Massachusetts não é o único lugar a relatar resultados promissores depois de combinar um modelo de habitação-primeiro modelo com serviços de apoio psicossocial para inquilinos. No Condado de Santa Clara, Califórnia, que também está executando um projeto de pagamento por sucesso, cerca de dois terços dos participantes do programa – que, por definição, tinham sido desabrigados cronicamente e altos usuários de hospitais e outros sistemas públicos – permaneceram alojados por pelo menos dois anos e agora estão contribuindo com cerca de 30% de sua renda para o aluguel. Em Denver, outro local de pagamento para o sucesso, quase todas as pessoas que poderiam ter ficado alojadas durante os primeiros seis meses do projeto o fizeram. Talvez não seja surpresa que pelo menos seis paguem por projetos de sucesso focados em moradias para os sem-teto tenham entrado online desde 2014.
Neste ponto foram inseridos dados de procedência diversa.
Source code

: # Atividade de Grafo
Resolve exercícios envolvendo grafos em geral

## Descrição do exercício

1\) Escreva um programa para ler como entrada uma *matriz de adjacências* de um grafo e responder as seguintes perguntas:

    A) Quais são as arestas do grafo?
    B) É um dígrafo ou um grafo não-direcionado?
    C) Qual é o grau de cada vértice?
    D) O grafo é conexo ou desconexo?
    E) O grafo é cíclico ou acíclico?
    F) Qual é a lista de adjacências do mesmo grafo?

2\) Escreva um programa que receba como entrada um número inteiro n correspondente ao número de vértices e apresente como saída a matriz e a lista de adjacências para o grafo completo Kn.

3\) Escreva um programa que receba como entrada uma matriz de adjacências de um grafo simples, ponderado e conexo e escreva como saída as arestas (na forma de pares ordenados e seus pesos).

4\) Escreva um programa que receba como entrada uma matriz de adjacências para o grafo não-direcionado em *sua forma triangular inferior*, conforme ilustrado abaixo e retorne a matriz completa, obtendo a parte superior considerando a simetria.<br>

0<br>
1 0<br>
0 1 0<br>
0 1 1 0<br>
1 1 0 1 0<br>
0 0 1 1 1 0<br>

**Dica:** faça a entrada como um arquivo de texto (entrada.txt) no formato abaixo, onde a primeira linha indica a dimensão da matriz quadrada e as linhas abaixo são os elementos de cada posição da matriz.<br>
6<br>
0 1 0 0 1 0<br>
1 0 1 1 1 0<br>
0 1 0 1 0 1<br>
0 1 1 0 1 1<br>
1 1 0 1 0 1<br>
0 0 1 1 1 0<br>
Já os primeiros resultados positivos e a excitação que eles geraram também provocaram algum empurrão de que os programas de moradia não são poupadores de dinheiro no longo prazo, e não deveriam ser. E se isso for verdade, isso levanta questões relacionadas sobre qual deve ser o objetivo de um projeto de pagamento para o sucesso – reduzir os gastos públicos ou aumentar o impacto social? Independentemente de os programas de habitação levarem a custos mais baixos de saúde e justiça criminal, os primeiros dados sugerem que eles mantêm as pessoas alojadas, um feito em si mesmo. A esse respeito, especialistas em política social já estão estudando projetos como o de Massachusetts para entender o que o torna mais eficaz do que iniciativas que usam os mesmos mecanismos de financiamento para outras populações, tais como pré-escolares e jovens encarcerados.
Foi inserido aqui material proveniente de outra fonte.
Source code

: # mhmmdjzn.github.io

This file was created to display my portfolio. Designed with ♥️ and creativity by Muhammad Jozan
O fato de que a moradia dos desabrigados se tornou um foco para tantos projetos bem sucedidos de pagamento antecipado não é coincidência, diz Fraser Nelson, diretor-gerente do Sorenson Impact Center, um think tank em Utah. Antes de ingressar no centro, Nelson trabalhou para a Prefeitura de Salt Lake County, onde ela liderou projetos de sucesso em habitação, justiça criminal e educação infantil. “Se você é prefeito de um condado ou de uma cidade e está olhando para onde estão os grandes pontos de pressão em seu orçamento, você provavelmente tropeça na saúde comportamental, na falta de moradia e no sistema de justiça criminal”, diz Nelson. “Pagar pelo sucesso é uma ferramenta de financiamento que permite às jurisdições olhar para as áreas do orçamento onde estão gastando muito dinheiro, mas não necessariamente obtendo os resultados que querem”
Comparado com outras idéias de políticas que estão sendo testadas através do pagamento de projetos de sucesso, a combinação de moradia em primeiro lugar e moradia de apoio já tem um conjunto relativamente grande de evidências que sugerem que funcionam, particularmente para pessoas que estão nas ruas ou em abrigos há muito tempo. “Você está falando de um programa que foi testado em vários lugares, tem demonstrado resultados em muitos lugares e é algo que tem provado ser bastante replicável”, diz Justin Milner, um membro sênior do Instituto Urbano que estuda e paga por projetos de sucesso. “Você não pode dizer isso para muitos outros programas sociais”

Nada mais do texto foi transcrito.